The Corpus of ROMANESQUE SCULPTURE in Britain & Ireland

Leeds (now)
Parish church
The church is largely the product of 19thc. rebuilding. The chancel and widened south aisle was rebuilt by Thomas William Atkinson in 1829 (Butler 2007, 143). What remained of the old church was restored in 1875-1880 by Bodley and Garner. The two-stage perpendicular west tower is 15thc., though the three-light west window has been renewed. The north wall incorporates original 15thc. work (perpendicular aisle windows and mutilated image niche). Pevsner describes the rubble-walled north chapel as late 13thc. and 13thc. material also survives in the north nave arcade (not the south arcade as Pevsner claims).
Church
Skelmanthorpe is a large village 7 miles SE of Huddersfield in the Kirklees district of West Yorkshire. The present church stands on the western edge of the village and was built by Bodley and Garner in 1894-95. It has a chancel with a S vestry, and a 5-bay nave with aisles.
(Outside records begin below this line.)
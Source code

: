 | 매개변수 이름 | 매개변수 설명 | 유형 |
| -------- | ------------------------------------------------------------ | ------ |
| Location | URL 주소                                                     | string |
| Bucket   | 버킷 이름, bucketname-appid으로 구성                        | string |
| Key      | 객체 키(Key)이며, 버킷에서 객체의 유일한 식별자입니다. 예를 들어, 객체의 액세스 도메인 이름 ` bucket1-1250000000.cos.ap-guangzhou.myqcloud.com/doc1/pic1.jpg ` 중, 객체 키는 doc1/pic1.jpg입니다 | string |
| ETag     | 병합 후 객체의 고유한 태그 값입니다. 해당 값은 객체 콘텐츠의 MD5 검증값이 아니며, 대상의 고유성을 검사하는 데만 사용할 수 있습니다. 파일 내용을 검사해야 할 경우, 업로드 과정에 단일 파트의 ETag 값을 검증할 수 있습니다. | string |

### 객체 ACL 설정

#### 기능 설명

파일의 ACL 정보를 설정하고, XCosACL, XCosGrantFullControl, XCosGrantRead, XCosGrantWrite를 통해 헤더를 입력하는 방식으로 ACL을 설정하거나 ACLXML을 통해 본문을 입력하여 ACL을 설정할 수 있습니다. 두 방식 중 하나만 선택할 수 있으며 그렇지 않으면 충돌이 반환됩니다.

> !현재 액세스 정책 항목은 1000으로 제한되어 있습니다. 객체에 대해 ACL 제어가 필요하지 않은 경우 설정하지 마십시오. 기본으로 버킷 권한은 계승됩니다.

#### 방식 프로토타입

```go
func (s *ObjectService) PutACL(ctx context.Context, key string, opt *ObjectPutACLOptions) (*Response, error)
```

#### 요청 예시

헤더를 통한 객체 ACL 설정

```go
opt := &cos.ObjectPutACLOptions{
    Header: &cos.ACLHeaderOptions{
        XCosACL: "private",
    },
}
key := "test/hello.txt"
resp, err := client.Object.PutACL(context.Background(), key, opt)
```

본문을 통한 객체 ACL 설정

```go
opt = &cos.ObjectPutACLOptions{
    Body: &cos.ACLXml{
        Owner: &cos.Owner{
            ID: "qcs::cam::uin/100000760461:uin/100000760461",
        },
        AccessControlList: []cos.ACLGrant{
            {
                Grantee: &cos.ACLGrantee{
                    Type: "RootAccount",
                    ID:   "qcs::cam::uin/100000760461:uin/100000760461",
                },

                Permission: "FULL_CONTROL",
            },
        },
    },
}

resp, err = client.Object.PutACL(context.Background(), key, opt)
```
The S aisle extends the entire length of the nave but the N aisle only reaches the 4th bay; the W bay having a gabled porch into the nave. There is no tower but a bell-cote over the E gable of the nave. The only Romanesque fitting is a font brought here in 1904, and said to have been come, like the Cawthorne font, from Cannon Hall (Collingwood, 239). It was thought to have originated in High Hoyland church and to have served for some time as a cattle trough before it was installed here (Coatsworth, 277).